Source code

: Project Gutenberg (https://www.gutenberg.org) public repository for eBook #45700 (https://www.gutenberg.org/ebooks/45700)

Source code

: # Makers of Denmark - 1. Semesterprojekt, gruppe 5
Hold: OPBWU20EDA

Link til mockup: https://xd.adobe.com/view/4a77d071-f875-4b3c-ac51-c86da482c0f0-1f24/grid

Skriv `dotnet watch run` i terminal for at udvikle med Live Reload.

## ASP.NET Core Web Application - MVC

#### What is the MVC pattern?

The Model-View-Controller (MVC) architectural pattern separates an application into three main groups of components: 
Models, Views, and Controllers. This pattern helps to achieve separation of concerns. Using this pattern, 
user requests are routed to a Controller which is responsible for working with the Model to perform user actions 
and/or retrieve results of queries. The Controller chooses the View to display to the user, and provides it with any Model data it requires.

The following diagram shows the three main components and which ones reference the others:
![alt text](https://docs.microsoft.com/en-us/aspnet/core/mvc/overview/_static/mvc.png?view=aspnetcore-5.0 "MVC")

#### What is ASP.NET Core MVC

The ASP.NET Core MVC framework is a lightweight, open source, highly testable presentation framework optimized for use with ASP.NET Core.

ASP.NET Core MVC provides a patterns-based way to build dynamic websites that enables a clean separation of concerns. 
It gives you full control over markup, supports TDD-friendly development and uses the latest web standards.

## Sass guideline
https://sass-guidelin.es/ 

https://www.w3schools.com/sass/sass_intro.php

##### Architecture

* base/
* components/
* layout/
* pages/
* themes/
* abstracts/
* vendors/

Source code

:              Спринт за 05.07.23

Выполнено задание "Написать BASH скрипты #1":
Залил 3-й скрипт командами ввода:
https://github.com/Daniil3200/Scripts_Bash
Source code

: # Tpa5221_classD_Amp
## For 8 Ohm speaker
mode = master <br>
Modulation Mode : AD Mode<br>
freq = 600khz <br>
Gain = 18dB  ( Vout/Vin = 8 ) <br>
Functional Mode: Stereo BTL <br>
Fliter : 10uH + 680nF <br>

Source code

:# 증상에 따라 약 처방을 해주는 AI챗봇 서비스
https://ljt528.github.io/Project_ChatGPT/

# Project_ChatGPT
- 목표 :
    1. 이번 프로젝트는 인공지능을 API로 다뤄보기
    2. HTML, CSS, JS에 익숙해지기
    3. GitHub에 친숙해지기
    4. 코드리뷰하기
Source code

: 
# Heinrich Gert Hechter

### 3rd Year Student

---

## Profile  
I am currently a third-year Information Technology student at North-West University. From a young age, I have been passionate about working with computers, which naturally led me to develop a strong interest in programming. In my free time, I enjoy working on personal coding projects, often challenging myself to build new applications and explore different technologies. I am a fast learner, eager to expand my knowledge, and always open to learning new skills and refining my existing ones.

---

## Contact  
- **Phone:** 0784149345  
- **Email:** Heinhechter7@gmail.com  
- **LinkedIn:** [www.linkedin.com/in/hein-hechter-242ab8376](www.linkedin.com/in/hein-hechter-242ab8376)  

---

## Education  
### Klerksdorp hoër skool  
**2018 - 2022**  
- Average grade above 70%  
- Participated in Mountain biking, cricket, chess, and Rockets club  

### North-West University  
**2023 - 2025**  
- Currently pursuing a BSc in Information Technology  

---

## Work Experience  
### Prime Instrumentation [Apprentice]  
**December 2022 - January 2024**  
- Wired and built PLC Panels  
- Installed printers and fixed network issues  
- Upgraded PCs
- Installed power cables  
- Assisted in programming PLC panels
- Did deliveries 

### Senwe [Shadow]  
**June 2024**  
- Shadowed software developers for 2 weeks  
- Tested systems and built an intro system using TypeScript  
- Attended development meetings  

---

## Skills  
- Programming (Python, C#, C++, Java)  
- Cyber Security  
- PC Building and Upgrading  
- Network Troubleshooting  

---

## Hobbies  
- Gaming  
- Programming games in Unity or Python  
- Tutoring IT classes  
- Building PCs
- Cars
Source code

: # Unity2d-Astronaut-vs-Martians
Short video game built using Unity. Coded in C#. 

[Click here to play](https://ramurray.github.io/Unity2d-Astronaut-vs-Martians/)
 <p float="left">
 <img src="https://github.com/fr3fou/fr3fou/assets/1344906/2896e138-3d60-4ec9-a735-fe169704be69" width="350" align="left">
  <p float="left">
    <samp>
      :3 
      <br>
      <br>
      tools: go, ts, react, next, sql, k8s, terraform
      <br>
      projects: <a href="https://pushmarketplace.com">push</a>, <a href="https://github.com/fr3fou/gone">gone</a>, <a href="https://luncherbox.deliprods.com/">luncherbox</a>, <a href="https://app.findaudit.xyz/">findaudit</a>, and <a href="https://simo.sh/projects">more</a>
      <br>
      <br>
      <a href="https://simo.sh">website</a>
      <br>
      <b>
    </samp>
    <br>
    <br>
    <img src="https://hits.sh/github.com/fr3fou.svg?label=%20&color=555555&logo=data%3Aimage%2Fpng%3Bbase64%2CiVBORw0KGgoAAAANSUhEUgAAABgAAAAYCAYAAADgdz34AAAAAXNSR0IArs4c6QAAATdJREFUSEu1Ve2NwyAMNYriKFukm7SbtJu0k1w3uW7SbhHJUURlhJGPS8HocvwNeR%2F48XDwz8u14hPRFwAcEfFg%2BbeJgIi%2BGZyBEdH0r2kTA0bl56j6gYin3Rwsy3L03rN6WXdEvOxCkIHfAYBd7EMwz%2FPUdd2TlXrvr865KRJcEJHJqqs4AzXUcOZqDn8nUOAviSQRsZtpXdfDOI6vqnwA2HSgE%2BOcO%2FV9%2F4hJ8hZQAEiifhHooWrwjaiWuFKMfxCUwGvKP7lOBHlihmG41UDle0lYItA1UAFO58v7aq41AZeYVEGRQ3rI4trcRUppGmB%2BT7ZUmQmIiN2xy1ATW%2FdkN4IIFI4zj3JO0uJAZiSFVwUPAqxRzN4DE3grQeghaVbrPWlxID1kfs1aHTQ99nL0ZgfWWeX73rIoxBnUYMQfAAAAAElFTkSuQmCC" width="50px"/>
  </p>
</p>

- _Your objective_: Count the lines of the material that include the word "What", then report only the total.

- _Solution to this problem_: 2